Grand Finale

Critique Style Requested: Standard

The photographer is looking for generalized feedback about the aesthetic and technical qualities of their image.

Description

A hand-held high-resolution shot looking into the woods on the Ringle Segment of the IAT. I don’t often use this feature of my G9 M2, but since it’s a setting I can get to more quickly than on the M1 version of the camera and it has handheld setting, I am remembering more often. The level of detail in the 100mb file is impressive and I don’t add sharpening at all with these. What happens is the camera takes about 1/2 a dozen images at once and combines them in a single RAW file. You can also set it to take a regular RAW image at the same time. The image stabilization makes handholding work and the processor takes care of any motion blur by magic. Well not really, but it seems that way.

Anyway…I was caught by this scene for its overall beauty, by that little sapling in the front and by the relatively organized nature of the way the remaining trees stood. The greenery is Maidenhair fern which was all over in this part of the woods.

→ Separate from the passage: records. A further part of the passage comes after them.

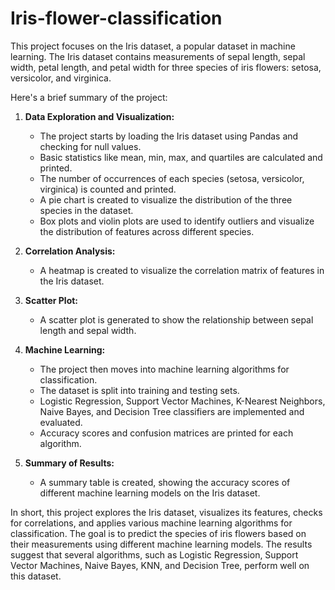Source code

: # Iris-flower-classification
This project focuses on the Iris dataset, a popular dataset in machine learning. The Iris dataset contains measurements of sepal length, sepal width, petal length, and petal width for three species of iris flowers: setosa, versicolor, and virginica.

Here's a brief summary of the project:

1. **Data Exploration and Visualization:**
   - The project starts by loading the Iris dataset using Pandas and checking for null values.
   - Basic statistics like mean, min, max, and quartiles are calculated and printed.
   - The number of occurrences of each species (setosa, versicolor, virginica) is counted and printed.
   - A pie chart is created to visualize the distribution of the three species in the dataset.
   - Box plots and violin plots are used to identify outliers and visualize the distribution of features across different species.

2. **Correlation Analysis:**
   - A heatmap is created to visualize the correlation matrix of features in the Iris dataset.

3. **Scatter Plot:**
   - A scatter plot is generated to show the relationship between sepal length and sepal width.

4. **Machine Learning:**
   - The project then moves into machine learning algorithms for classification.
   - The dataset is split into training and testing sets.
   - Logistic Regression, Support Vector Machines, K-Nearest Neighbors, Naive Bayes, and Decision Tree classifiers are implemented and evaluated.
   - Accuracy scores and confusion matrices are printed for each algorithm.

5. **Summary of Results:**
   - A summary table is created, showing the accuracy scores of different machine learning models on the Iris dataset.

In short, this project explores the Iris dataset, visualizes its features, checks for correlations, and applies various machine learning algorithms for classification. The goal is to predict the species of iris flowers based on their measurements using different machine learning models. The results suggest that several algorithms, such as Logistic Regression, Support Vector Machines, Naive Bayes, KNN, and Decision Tree, perform well on this dataset.
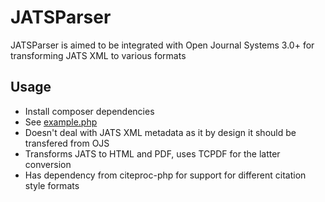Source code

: # JATSParser
JATSParser is aimed to be integrated with Open Journal Systems 3.0+ for transforming JATS XML to various formats
## Usage
* Install composer dependencies
* See [example.php](examples/example.php)
* Doesn't deal with JATS XML metadata as it by design it should be transfered from OJS
* Transforms JATS to HTML and PDF, uses TCPDF for the latter conversion
* Has dependency from citeproc-php for support for different citation style formats 
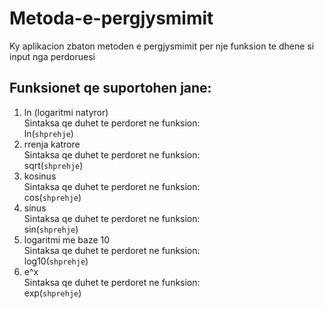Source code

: # Metoda-e-pergjysmimit
Ky aplikacion zbaton metoden e pergjysmimit per nje funksion te dhene si input nga perdoruesi

## Funksionet qe suportohen jane:
  1. ln (logaritmi natyror) <br>
      Sintaksa qe duhet te perdoret ne funksion: <br>
        ln(`shprehje`)
  2. rrenja katrore <br>
      Sintaksa qe duhet te perdoret ne funksion: <br>
        sqrt(`shprehje`)
  3. kosinus <br>
      Sintaksa qe duhet te perdoret ne funksion: <br>
        cos(`shprehje`)
  4. sinus <br>
      Sintaksa qe duhet te perdoret ne funksion: <br>
        sin(`shprehje`)
  5. logaritmi me baze 10 <br>
      Sintaksa qe duhet te perdoret ne funksion: <br>
        log10(`shprehje`)
  6. e^x <br>
      Sintaksa qe duhet te perdoret ne funksion: <br>
        exp(`shprehje`)
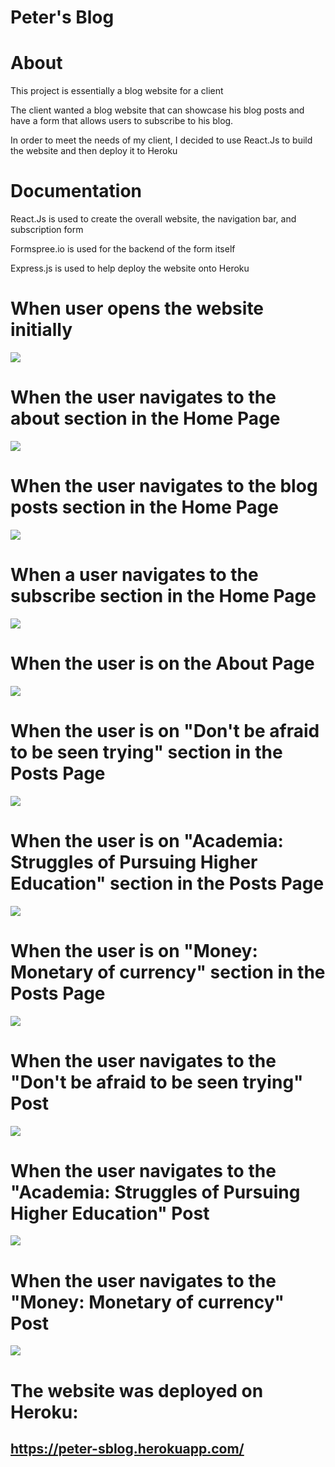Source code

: # Peter's Blog

# About 

This project is essentially a blog website for a client

The client wanted a blog website that can showcase his blog posts and have a form that allows users to subscribe to his blog.
                                            
In order to meet the needs of my client, I decided to use React.Js to build the website and then deploy it to Heroku 
                        
# Documentation

React.Js is used to create the overall website, the navigation bar, and subscription form</p>
                        
Formspree.io is used for the backend of the form itself 

Express.js is used to help deploy the website onto Heroku 

# When user opens the website initially 
![](PetersBlog/profile.jpg)
# When the user navigates to the about section in the Home Page
![](PetersBlog/abouthome.jpg)               
# When the user navigates to the blog posts section in the Home Page
![](PetersBlog/bloghome.jpg)
# When a user navigates to the subscribe section in the Home Page
![](PetersBlog/subhome.jpg)
# When the user is on the About Page
![](PetersBlog/about.jpg)
# When the user is on "Don't be afraid to be seen trying" section in the Posts Page
![](PetersBlog/post1.jpg)
# When the user is on "Academia: Struggles of Pursuing Higher Education" section in the Posts Page
![](PetersBlog/post2.jpg)
# When the user is on "Money: Monetary of currency" section in the Posts Page
![](PetersBlog/post3.jpg)
# When the user navigates to the "Don't be afraid to be seen trying" Post 
![](PetersBlog/dontpost.jpg)
# When the user navigates to the "Academia: Struggles of Pursuing Higher Education" Post 
![](PetersBlog/edupost.jpg)
# When the user navigates to the "Money: Monetary of currency" Post
![](PetersBlog/moneypost.jpg)
 
# The website was deployed on Heroku: 
## https://peter-sblog.herokuapp.com/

I took several versions standing in different places, but this one works best to show the small tree and its neighbors.

Specific Feedback

I’m a bit conflicted about the tree trunks - are they lifted too much? It was a contrasty scene, but our eyes adjust so rapidly that it appears worse in camera and I didn’t want to over compensate.

Technical Details

Handheld w/CPL

image

Lr for global adjustments to improve general contrast and color. Transform to fix geometry. Slight crop. Mask selection for darkest areas in tree trunks to raise the highlights there. A couple distractions removed. Reduced orange luminosity slightly in HSL panel.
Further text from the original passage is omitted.